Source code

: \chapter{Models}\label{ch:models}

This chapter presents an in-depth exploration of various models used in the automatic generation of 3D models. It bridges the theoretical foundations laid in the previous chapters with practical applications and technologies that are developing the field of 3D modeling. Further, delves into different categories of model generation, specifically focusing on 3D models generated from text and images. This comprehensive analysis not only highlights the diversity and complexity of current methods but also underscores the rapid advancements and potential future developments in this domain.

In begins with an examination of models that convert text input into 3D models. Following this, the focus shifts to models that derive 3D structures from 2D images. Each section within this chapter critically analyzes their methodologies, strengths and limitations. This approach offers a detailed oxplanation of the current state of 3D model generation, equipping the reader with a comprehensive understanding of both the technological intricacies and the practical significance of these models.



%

Problem to solve: Each record above should be retyped in full, exactly as shown.

Written answer:
Source code

: \chapter{Models}\label{ch:models}

This chapter presents an in-depth exploration of various models used in the automatic generation of 3D models. It bridges the theoretical foundations laid in the previous chapters with practical applications and technologies that are developing the field of 3D modeling. Further, delves into different categories of model generation, specifically focusing on 3D models generated from text and images. This comprehensive analysis not only highlights the diversity and complexity of current methods but also underscores the rapid advancements and potential future developments in this domain.

In begins with an examination of models that convert text input into 3D models. Following this, the focus shifts to models that derive 3D structures from 2D images. Each section within this chapter critically analyzes their methodologies, strengths and limitations. This approach offers a detailed oxplanation of the current state of 3D model generation, equipping the reader with a comprehensive understanding of both the technological intricacies and the practical significance of these models.



%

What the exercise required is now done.